§ What to do
All entries should be output exactly as they stand.

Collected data
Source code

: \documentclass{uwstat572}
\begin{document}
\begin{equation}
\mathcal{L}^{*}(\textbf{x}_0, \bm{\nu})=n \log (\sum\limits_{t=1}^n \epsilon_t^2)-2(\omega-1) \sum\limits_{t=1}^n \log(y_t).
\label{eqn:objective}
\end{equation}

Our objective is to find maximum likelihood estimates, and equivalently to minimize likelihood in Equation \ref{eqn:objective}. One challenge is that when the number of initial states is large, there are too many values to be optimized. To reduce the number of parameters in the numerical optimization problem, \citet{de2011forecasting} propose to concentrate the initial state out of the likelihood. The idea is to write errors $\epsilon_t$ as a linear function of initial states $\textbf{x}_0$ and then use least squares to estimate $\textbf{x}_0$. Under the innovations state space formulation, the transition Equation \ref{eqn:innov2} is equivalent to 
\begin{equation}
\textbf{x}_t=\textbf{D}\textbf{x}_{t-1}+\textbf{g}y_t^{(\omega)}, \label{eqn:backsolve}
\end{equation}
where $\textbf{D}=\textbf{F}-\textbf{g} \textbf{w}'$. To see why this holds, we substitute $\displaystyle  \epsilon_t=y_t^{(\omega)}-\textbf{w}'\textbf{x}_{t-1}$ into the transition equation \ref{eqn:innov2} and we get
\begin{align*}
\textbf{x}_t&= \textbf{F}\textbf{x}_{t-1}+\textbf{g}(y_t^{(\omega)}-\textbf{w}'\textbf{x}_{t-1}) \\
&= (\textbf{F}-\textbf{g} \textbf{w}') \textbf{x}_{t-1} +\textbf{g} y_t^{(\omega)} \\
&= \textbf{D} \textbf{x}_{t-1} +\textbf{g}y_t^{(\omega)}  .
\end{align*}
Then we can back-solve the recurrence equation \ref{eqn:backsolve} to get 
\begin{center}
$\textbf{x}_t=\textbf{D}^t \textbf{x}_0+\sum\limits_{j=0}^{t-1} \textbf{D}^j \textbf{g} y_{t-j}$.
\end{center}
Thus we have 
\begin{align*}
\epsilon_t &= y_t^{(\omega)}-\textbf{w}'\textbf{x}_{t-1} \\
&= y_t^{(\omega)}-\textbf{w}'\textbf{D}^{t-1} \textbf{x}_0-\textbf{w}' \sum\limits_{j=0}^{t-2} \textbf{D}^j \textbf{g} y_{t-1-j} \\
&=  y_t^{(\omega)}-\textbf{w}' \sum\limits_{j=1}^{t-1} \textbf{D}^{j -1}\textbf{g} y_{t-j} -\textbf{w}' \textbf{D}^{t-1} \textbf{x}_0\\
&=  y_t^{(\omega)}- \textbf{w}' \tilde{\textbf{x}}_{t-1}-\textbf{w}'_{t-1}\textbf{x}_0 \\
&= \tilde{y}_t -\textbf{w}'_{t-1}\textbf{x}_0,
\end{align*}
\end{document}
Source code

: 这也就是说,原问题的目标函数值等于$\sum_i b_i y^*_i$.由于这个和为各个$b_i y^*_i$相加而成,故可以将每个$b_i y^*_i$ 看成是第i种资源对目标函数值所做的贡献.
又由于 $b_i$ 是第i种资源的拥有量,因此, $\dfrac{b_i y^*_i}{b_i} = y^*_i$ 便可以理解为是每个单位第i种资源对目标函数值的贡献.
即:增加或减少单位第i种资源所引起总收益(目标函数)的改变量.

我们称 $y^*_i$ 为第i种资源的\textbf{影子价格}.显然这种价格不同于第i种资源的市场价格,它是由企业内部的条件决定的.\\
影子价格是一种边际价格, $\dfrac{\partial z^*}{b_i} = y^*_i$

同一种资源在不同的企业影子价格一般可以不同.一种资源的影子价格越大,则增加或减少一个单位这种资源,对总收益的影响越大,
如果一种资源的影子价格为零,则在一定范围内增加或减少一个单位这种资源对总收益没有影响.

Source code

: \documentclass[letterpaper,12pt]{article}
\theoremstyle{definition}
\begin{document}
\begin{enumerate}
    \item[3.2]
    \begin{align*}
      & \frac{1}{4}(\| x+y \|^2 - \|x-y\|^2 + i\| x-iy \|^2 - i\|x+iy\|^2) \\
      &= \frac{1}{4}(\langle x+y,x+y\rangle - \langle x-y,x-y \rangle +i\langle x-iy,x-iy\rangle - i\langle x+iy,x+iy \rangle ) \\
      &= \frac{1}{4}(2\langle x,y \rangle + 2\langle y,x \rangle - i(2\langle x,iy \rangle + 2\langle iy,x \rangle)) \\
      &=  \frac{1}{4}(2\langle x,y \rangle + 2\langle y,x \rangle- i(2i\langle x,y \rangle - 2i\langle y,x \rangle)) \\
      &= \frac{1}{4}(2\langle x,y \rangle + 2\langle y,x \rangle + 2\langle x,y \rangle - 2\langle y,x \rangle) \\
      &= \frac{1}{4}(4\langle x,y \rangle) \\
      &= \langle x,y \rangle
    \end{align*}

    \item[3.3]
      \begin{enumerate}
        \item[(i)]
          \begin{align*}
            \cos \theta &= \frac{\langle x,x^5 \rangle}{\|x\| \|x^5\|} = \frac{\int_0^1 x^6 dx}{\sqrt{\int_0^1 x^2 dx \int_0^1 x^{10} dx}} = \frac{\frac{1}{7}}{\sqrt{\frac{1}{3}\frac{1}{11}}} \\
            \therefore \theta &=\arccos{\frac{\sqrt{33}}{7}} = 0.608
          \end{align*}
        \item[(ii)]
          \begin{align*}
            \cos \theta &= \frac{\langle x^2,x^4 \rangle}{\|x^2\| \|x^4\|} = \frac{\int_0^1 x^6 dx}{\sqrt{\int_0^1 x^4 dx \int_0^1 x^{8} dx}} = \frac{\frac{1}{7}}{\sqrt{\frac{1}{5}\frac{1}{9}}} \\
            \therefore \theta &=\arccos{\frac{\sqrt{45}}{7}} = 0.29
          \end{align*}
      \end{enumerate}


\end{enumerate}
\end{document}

§ Response to this exercise
Source code

: \documentclass{uwstat572}
\begin{document}
\begin{equation}
\mathcal{L}^{*}(\textbf{x}_0, \bm{\nu})=n \log (\sum\limits_{t=1}^n \epsilon_t^2)-2(\omega-1) \sum\limits_{t=1}^n \log(y_t).
\label{eqn:objective}
\end{equation}

Our objective is to find maximum likelihood estimates, and equivalently to minimize likelihood in Equation \ref{eqn:objective}. One challenge is that when the number of initial states is large, there are too many values to be optimized. To reduce the number of parameters in the numerical optimization problem, \citet{de2011forecasting} propose to concentrate the initial state out of the likelihood. The idea is to write errors $\epsilon_t$ as a linear function of initial states $\textbf{x}_0$ and then use least squares to estimate $\textbf{x}_0$. Under the innovations state space formulation, the transition Equation \ref{eqn:innov2} is equivalent to 
\begin{equation}
\textbf{x}_t=\textbf{D}\textbf{x}_{t-1}+\textbf{g}y_t^{(\omega)}, \label{eqn:backsolve}
\end{equation}
where $\textbf{D}=\textbf{F}-\textbf{g} \textbf{w}'$. To see why this holds, we substitute $\displaystyle  \epsilon_t=y_t^{(\omega)}-\textbf{w}'\textbf{x}_{t-1}$ into the transition equation \ref{eqn:innov2} and we get
\begin{align*}
\textbf{x}_t&= \textbf{F}\textbf{x}_{t-1}+\textbf{g}(y_t^{(\omega)}-\textbf{w}'\textbf{x}_{t-1}) \\
&= (\textbf{F}-\textbf{g} \textbf{w}') \textbf{x}_{t-1} +\textbf{g} y_t^{(\omega)} \\
&= \textbf{D} \textbf{x}_{t-1} +\textbf{g}y_t^{(\omega)}  .
\end{align*}
Then we can back-solve the recurrence equation \ref{eqn:backsolve} to get 
\begin{center}
$\textbf{x}_t=\textbf{D}^t \textbf{x}_0+\sum\limits_{j=0}^{t-1} \textbf{D}^j \textbf{g} y_{t-j}$.
\end{center}
Thus we have 
\begin{align*}
\epsilon_t &= y_t^{(\omega)}-\textbf{w}'\textbf{x}_{t-1} \\
&= y_t^{(\omega)}-\textbf{w}'\textbf{D}^{t-1} \textbf{x}_0-\textbf{w}' \sum\limits_{j=0}^{t-2} \textbf{D}^j \textbf{g} y_{t-1-j} \\
&=  y_t^{(\omega)}-\textbf{w}' \sum\limits_{j=1}^{t-1} \textbf{D}^{j -1}\textbf{g} y_{t-j} -\textbf{w}' \textbf{D}^{t-1} \textbf{x}_0\\
&=  y_t^{(\omega)}- \textbf{w}' \tilde{\textbf{x}}_{t-1}-\textbf{w}'_{t-1}\textbf{x}_0 \\
&= \tilde{y}_t -\textbf{w}'_{t-1}\textbf{x}_0,
\end{align*}
\end{document}
Source code

: 这也就是说,原问题的目标函数值等于$\sum_i b_i y^*_i$.由于这个和为各个$b_i y^*_i$相加而成,故可以将每个$b_i y^*_i$ 看成是第i种资源对目标函数值所做的贡献.
又由于 $b_i$ 是第i种资源的拥有量,因此, $\dfrac{b_i y^*_i}{b_i} = y^*_i$ 便可以理解为是每个单位第i种资源对目标函数值的贡献.
即:增加或减少单位第i种资源所引起总收益(目标函数)的改变量.

我们称 $y^*_i$ 为第i种资源的\textbf{影子价格}.显然这种价格不同于第i种资源的市场价格,它是由企业内部的条件决定的.\\
影子价格是一种边际价格, $\dfrac{\partial z^*}{b_i} = y^*_i$

同一种资源在不同的企业影子价格一般可以不同.一种资源的影子价格越大,则增加或减少一个单位这种资源,对总收益的影响越大,
如果一种资源的影子价格为零,则在一定范围内增加或减少一个单位这种资源对总收益没有影响.

Source code

: \documentclass[letterpaper,12pt]{article}
\theoremstyle{definition}
\begin{document}
\begin{enumerate}
    \item[3.2]
    \begin{align*}
      & \frac{1}{4}(\| x+y \|^2 - \|x-y\|^2 + i\| x-iy \|^2 - i\|x+iy\|^2) \\
      &= \frac{1}{4}(\langle x+y,x+y\rangle - \langle x-y,x-y \rangle +i\langle x-iy,x-iy\rangle - i\langle x+iy,x+iy \rangle ) \\
      &= \frac{1}{4}(2\langle x,y \rangle + 2\langle y,x \rangle - i(2\langle x,iy \rangle + 2\langle iy,x \rangle)) \\
      &=  \frac{1}{4}(2\langle x,y \rangle + 2\langle y,x \rangle- i(2i\langle x,y \rangle - 2i\langle y,x \rangle)) \\
      &= \frac{1}{4}(2\langle x,y \rangle + 2\langle y,x \rangle + 2\langle x,y \rangle - 2\langle y,x \rangle) \\
      &= \frac{1}{4}(4\langle x,y \rangle) \\
      &= \langle x,y \rangle
    \end{align*}

    \item[3.3]
      \begin{enumerate}
        \item[(i)]
          \begin{align*}
            \cos \theta &= \frac{\langle x,x^5 \rangle}{\|x\| \|x^5\|} = \frac{\int_0^1 x^6 dx}{\sqrt{\int_0^1 x^2 dx \int_0^1 x^{10} dx}} = \frac{\frac{1}{7}}{\sqrt{\frac{1}{3}\frac{1}{11}}} \\
            \therefore \theta &=\arccos{\frac{\sqrt{33}}{7}} = 0.608
          \end{align*}
        \item[(ii)]
          \begin{align*}
            \cos \theta &= \frac{\langle x^2,x^4 \rangle}{\|x^2\| \|x^4\|} = \frac{\int_0^1 x^6 dx}{\sqrt{\int_0^1 x^4 dx \int_0^1 x^{8} dx}} = \frac{\frac{1}{7}}{\sqrt{\frac{1}{5}\frac{1}{9}}} \\
            \therefore \theta &=\arccos{\frac{\sqrt{45}}{7}} = 0.29
          \end{align*}
      \end{enumerate}


\end{enumerate}
\end{document}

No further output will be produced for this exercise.